EXCERPTED RECORDS below:
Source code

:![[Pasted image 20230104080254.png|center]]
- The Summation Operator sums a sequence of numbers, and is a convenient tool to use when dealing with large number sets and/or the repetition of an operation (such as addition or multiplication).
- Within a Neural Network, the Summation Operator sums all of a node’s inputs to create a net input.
End of EXCERPTED RECORDS.
EXCERPTED RECORDS below:
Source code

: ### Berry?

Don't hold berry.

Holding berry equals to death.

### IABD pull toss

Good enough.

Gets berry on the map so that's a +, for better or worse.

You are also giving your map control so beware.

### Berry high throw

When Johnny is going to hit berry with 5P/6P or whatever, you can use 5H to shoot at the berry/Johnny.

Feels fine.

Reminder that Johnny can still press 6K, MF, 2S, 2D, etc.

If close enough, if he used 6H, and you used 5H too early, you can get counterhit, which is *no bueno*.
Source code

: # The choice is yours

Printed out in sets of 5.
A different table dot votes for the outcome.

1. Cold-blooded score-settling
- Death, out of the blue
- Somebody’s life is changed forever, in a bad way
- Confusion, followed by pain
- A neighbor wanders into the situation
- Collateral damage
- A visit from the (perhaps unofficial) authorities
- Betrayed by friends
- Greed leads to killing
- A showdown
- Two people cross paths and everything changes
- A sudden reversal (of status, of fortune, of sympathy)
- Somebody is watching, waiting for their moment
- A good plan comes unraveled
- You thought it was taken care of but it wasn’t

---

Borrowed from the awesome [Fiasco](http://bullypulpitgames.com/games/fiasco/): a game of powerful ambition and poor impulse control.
End of EXCERPTED RECORDS.
EXCERPTED RECORDS below:
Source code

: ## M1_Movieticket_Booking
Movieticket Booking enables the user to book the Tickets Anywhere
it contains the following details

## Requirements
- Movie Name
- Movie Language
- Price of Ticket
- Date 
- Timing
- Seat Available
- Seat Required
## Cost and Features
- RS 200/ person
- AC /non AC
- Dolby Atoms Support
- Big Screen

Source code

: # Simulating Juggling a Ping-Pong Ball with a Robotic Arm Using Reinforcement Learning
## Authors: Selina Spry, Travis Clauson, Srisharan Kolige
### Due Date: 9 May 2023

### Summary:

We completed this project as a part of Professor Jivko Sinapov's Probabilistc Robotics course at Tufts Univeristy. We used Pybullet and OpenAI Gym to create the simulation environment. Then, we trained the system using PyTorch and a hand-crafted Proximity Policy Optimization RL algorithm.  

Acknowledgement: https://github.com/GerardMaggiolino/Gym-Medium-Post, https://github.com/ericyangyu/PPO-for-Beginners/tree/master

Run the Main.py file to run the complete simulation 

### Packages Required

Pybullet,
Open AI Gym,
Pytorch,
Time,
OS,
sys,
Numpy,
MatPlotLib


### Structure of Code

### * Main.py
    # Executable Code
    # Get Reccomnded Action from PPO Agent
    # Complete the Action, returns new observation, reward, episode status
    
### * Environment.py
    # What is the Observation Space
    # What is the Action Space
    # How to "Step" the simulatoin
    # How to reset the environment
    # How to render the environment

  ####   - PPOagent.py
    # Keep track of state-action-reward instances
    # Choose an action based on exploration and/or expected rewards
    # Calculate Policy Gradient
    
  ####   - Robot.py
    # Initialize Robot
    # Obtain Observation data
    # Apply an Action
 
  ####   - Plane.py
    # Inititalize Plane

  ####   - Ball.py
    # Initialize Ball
End of EXCERPTED RECORDS.
Lines with "used" in them are what the answer must contain; copy each from the records above.

■ WRITTEN RESPONSE:
If close enough, if he used 6H, and you used 5H too early, you can get counterhit, which is *no bueno*.
We completed this project as a part of Professor Jivko Sinapov's Probabilistc Robotics course at Tufts Univeristy. We used Pybullet and OpenAI Gym to create the simulation environment. Then, we trained the system using PyTorch and a hand-crafted Proximity Policy Optimization RL algorithm.  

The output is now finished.